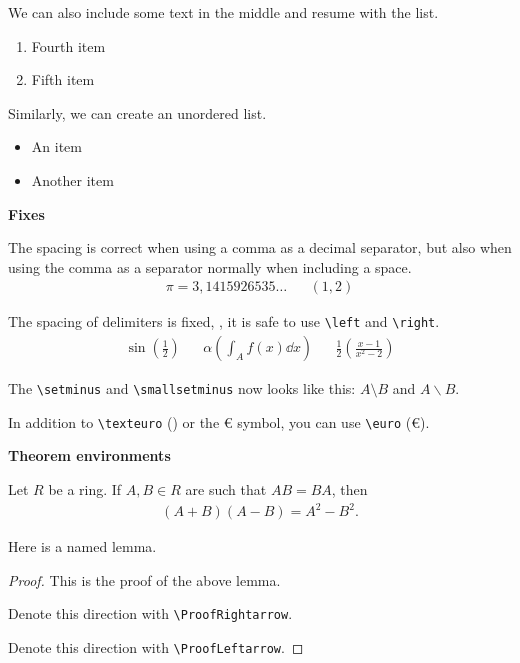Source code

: \documentclass[parskip]{myarticle}
\begin{document}
We can also include some text in the middle and resume with the list.

\begin{enumerate}[resume*]
    \item Fourth item
    \item Fifth item
\end{enumerate}

Similarly, we can create an unordered list.

\begin{itemize}
    \item An item
    \item Another item
\end{itemize}

\textbf{Fixes}

The spacing is correct when using a comma as a decimal separator, but also when using the comma as a separator normally when including a space.
\begin{align*}
    \pi = 3,1415926535\dots && (1, 2)
\end{align*}

The spacing of delimiters is fixed, \ie, it is safe to use \verb|\left| and \verb|\right|.
\begin{align*}
    \sin \left(\frac{1}{2}\right) && \alpha \left( \int_A f(x) \dd x \right) && \frac{1}{2} \left( \frac{x - 1}{x^2 - 2} \right)
\end{align*}

The \verb|\setminus| and \verb|\smallsetminus| now looks like this: $A \setminus B$ and $A \smallsetminus B$.

In addition to \verb|\texteuro| (\texteuro) or the € symbol, you can use \verb|\euro| (\euro).

\textbf{Theorem environments}

\begin{theorem}\label{thm:first}
Let $R$ be a ring. If $A, B \in R$ are such that $AB = BA$, then
\begin{align*}
    (A + B)(A - B) = A^2 - B^2.
\end{align*}
\end{theorem}

\begin{lemma}\label{lem:second}
Here is a named lemma.
\end{lemma}

\begin{proof}
This is the proof of the above lemma.

\ProofRightarrow Denote this direction with \verb|\ProofRightarrow|.

\ProofLeftarrow Denote this direction with \verb|\ProofLeftarrow|.
\end{proof}
\end{document}
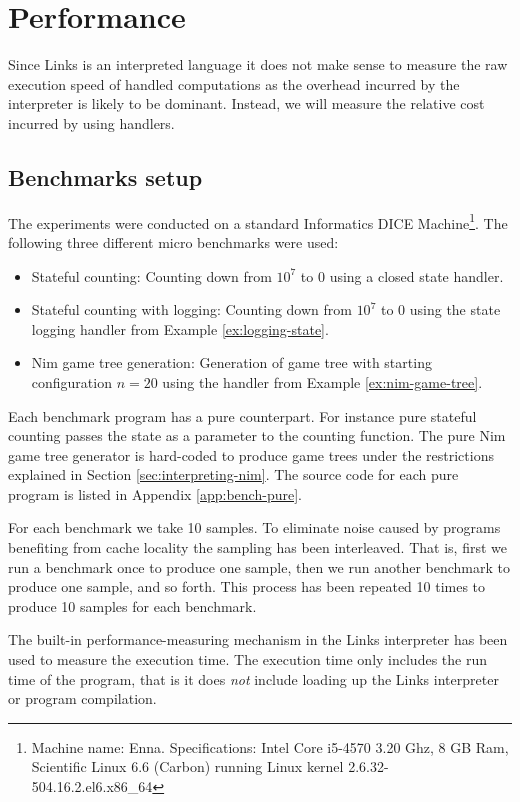 \section{Performance}\label{sec:eval-performance}
Since Links is an interpreted language it does not make sense to measure the raw execution speed of handled computations as the overhead incurred by the interpreter is likely to be dominant. Instead, we will measure the relative cost incurred by using handlers.

\subsection{Benchmarks setup}
The experiments were conducted on a standard Informatics DICE Machine\footnote{Machine name: Enna. Specifications: Intel Core i5-4570 3.20 Ghz, 8 GB Ram, Scientific Linux 6.6 (Carbon) running Linux kernel 2.6.32-504.16.2.el6.x86\_64}. The following three different micro benchmarks were used:
\begin{itemize}
  \item Stateful counting: Counting down from $10^7$ to $0$ using a closed state handler.
  \item Stateful counting with logging: Counting down from $10^7$ to $0$ using the state logging handler from Example \ref{ex:logging-state}.
  \item Nim game tree generation: Generation of game tree with starting configuration $n = 20$ using the handler from Example \ref{ex:nim-game-tree}.
\end{itemize}
Each benchmark program has a pure counterpart. For instance pure stateful counting passes the state as a parameter to the counting function. The pure Nim game tree generator is hard-coded to produce game trees under the restrictions explained in Section \ref{sec:interpreting-nim}. The source code for each pure program is listed in Appendix \ref{app:bench-pure}.

For each benchmark we take 10 samples. To eliminate noise caused by programs benefiting from cache locality the sampling has been interleaved. That is, first we run a benchmark once to produce one sample, then we run another benchmark to produce one sample, and so forth. This process has been repeated 10 times to produce 10 samples for each benchmark.

The built-in performance-measuring mechanism in the Links interpreter has been used to measure the execution time. The execution time only includes the run time of the program, that is it does \emph{not} include loading up the Links interpreter or program compilation.

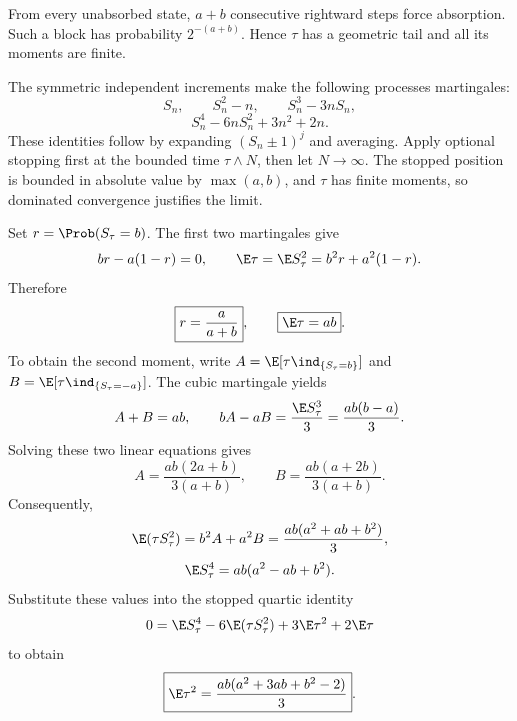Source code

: From every unabsorbed state, $a+b$ consecutive rightward steps force absorption. Such a block has probability $2^{-(a+b)}$. Hence $\tau$ has a geometric tail and all its moments are finite.

The symmetric independent increments make the following processes martingales:
\[
 S_n,\qquad S_n^2-n,\qquad S_n^3-3nS_n,
\]
\[
 S_n^4-6nS_n^2+3n^2+2n.
\]
These identities follow by expanding $(S_n\pm1)^j$ and averaging. Apply optional stopping first at the bounded time $\tau\wedge N$, then let $N\to\infty$. The stopped position is bounded in absolute value by $\max(a,b)$, and $\tau$ has finite moments, so dominated convergence justifies the limit.

Set $r=\Prob(S_\tau=b)$. The first two martingales give
\[
 br-a(1-r)=0,\qquad
 \E\tau=\E S_\tau^2=b^2r+a^2(1-r).
\]
Therefore
\[
 \boxed{r=\frac a{a+b}},\qquad \boxed{\E\tau=ab}.
\]
To obtain the second moment, write $A=\E[\tau\ind_{\{S_\tau=b\}}]$ and $B=\E[\tau\ind_{\{S_\tau=-a\}}]$. The cubic martingale yields
\[
 A+B=ab,\qquad
 bA-aB=\frac{\E S_\tau^3}{3}=\frac{ab(b-a)}3.
\]
Solving these two linear equations gives
\[
 A=\frac{ab(2a+b)}{3(a+b)},\qquad
 B=\frac{ab(a+2b)}{3(a+b)}.
\]
Consequently,
\[
 \E(\tau S_\tau^2)=b^2A+a^2B
       =\frac{ab(a^2+ab+b^2)}3,
\]
\[
 \E S_\tau^4=ab(a^2-ab+b^2).
\]
Substitute these values into the stopped quartic identity
\[
 0=\E S_\tau^4-6\E(\tau S_\tau^2)
       +3\E\tau^2+2\E\tau
\]
to obtain
\[
 \boxed{\E\tau^2=\frac{ab(a^2+3ab+b^2-2)}3}.
\]
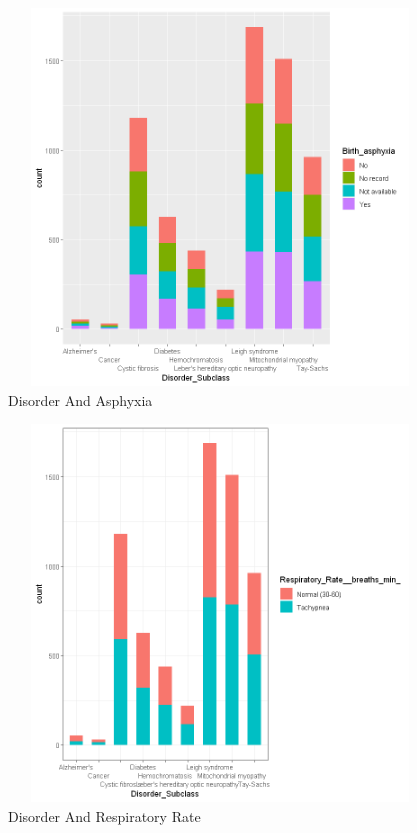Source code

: \begin{figure}[htpb]
	\centering
	\includegraphics[height=10cm, width=12cm]{figures/asphyxia.png}
	\caption{Disorder And Asphyxia}
	\label{fig 13}
\end{figure}

\begin{figure}[htpb]
	\centering
	\includegraphics[height=10cm, width=12cm]{figures/resp.png}
	\caption{Disorder And Respiratory Rate}
	\label{fig 14}
\end{figure}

□ □ □ □

What to do ▸ Starting with the line that has "Here is a named lemma." and going on through the line that has "For each benchmark we", transcribe the records above exactly, but skip the pictures.

Exercise solution ▸
Here is a named lemma.
\end{lemma}

\begin{proof}
This is the proof of the above lemma.

\ProofRightarrow Denote this direction with \verb|\ProofRightarrow|.

\ProofLeftarrow Denote this direction with \verb|\ProofLeftarrow|.
\end{proof}
\end{document}
 \section{Performance}\label{sec:eval-performance}
Since Links is an interpreted language it does not make sense to measure the raw execution speed of handled computations as the overhead incurred by the interpreter is likely to be dominant. Instead, we will measure the relative cost incurred by using handlers.

\subsection{Benchmarks setup}
The experiments were conducted on a standard Informatics DICE Machine\footnote{Machine name: Enna. Specifications: Intel Core i5-4570 3.20 Ghz, 8 GB Ram, Scientific Linux 6.6 (Carbon) running Linux kernel 2.6.32-504.16.2.el6.x86\_64}. The following three different micro benchmarks were used:
\begin{itemize}
  \item Stateful counting: Counting down from $10^7$ to $0$ using a closed state handler.
  \item Stateful counting with logging: Counting down from $10^7$ to $0$ using the state logging handler from Example \ref{ex:logging-state}.
  \item Nim game tree generation: Generation of game tree with starting configuration $n = 20$ using the handler from Example \ref{ex:nim-game-tree}.
\end{itemize}
Each benchmark program has a pure counterpart. For instance pure stateful counting passes the state as a parameter to the counting function. The pure Nim game tree generator is hard-coded to produce game trees under the restrictions explained in Section \ref{sec:interpreting-nim}. The source code for each pure program is listed in Appendix \ref{app:bench-pure}.

For each benchmark we take 10 samples. To eliminate noise caused by programs benefiting from cache locality the sampling has been interleaved. That is, first we run a benchmark once to produce one sample, then we run another benchmark to produce one sample, and so forth. This process has been repeated 10 times to produce 10 samples for each benchmark.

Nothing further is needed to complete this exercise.